BEGIN
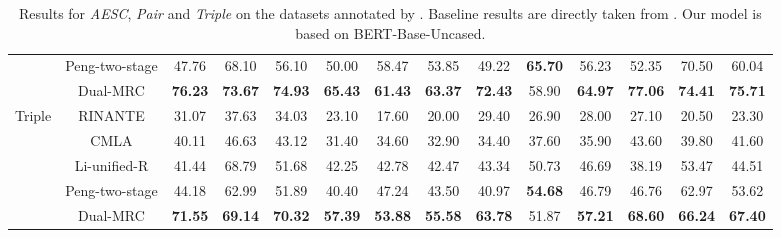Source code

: \documentclass[letterpaper]{article} \usepackage{aaai21}  \usepackage{times}  \usepackage{helvet} \usepackage{courier}  \usepackage[hyphens]{url}  \usepackage{graphicx} \urlstyle{rm} \def\UrlFont{\rm}  \usepackage{natbib}  \usepackage{caption}
\begin{document}
\begin{table*}
\begin{tabular}{cc|ccc|ccc|ccc|ccc}
    \multicolumn{1}{c|}{}                        & Peng-two-stage & 47.76 & 68.10 & 56.10          & 50.00 & 58.47 & 53.85          & 49.22 & \textbf{65.70} & 56.23          & 52.35 & 70.50 & 60.04          \\ \cline{2-14}
    \multicolumn{1}{c|}{}                        & Dual-MRC       & \textbf{76.23} & \textbf{73.67} & \textbf{74.93} & \textbf{65.43} & \textbf{61.43} & \textbf{63.37} & \textbf{72.43} & 58.90 & \textbf{64.97} & \textbf{77.06} & \textbf{74.41} & \textbf{75.71} \\ \hline
    \multicolumn{1}{c|}{\multirow{5}{*}{Triple}} & RINANTE        & 31.07 & 37.63 & 34.03          & 23.10 & 17.60 & 20.00          & 29.40 & 26.90 & 28.00          & 27.10 & 20.50 & 23.30          \\
    \multicolumn{1}{c|}{}                        & CMLA           & 40.11 & 46.63 & 43.12          & 31.40 & 34.60 & 32.90          & 34.40 & 37.60 & 35.90          & 43.60 & 39.80 & 41.60          \\
    \multicolumn{1}{c|}{}                        & Li-unified-R   & 41.44 & 68.79 & 51.68          & 42.25 & 42.78 & 42.47          & 43.34 & 50.73 & 46.69          & 38.19 & 53.47 & 44.51          \\
    \multicolumn{1}{c|}{}                        & Peng-two-stage & 44.18 & 62.99 & 51.89          & 40.40 & 47.24 & 43.50          & 40.97 & \textbf{54.68} & 46.79          & 46.76 & 62.97 & 53.62          \\ \cline{2-14}
    \multicolumn{1}{c|}{}                        & Dual-MRC       & \textbf{71.55} & \textbf{69.14} &\textbf{70.32}  & \textbf{57.39} & \textbf{53.88} & \textbf{55.58} & \textbf{63.78} & 51.87 & \textbf{57.21} & \textbf{68.60} & \textbf{66.24} & \textbf{67.40} \\ \hline
    \end{tabular} 
    \caption{Results for \emph{AESC}, \emph{Pair} and \emph{Triple} on the datasets annotated by \cite{peng2020knowing}. 
    Baseline results are directly taken from \cite{peng2020knowing}. Our model is based on BERT-Base-Uncased.}
    \label{exp_3}
    \end{table*}
\end{document}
END
Exercise aim: From the entries above, collect every line with the string "hline" in it.

Completed exercise:
    \multicolumn{1}{c|}{}                        & Dual-MRC       & \textbf{76.23} & \textbf{73.67} & \textbf{74.93} & \textbf{65.43} & \textbf{61.43} & \textbf{63.37} & \textbf{72.43} & 58.90 & \textbf{64.97} & \textbf{77.06} & \textbf{74.41} & \textbf{75.71} \\ \hline
    \multicolumn{1}{c|}{}                        & Dual-MRC       & \textbf{71.55} & \textbf{69.14} &\textbf{70.32}  & \textbf{57.39} & \textbf{53.88} & \textbf{55.58} & \textbf{63.78} & 51.87 & \textbf{57.21} & \textbf{68.60} & \textbf{66.24} & \textbf{67.40} \\ \hline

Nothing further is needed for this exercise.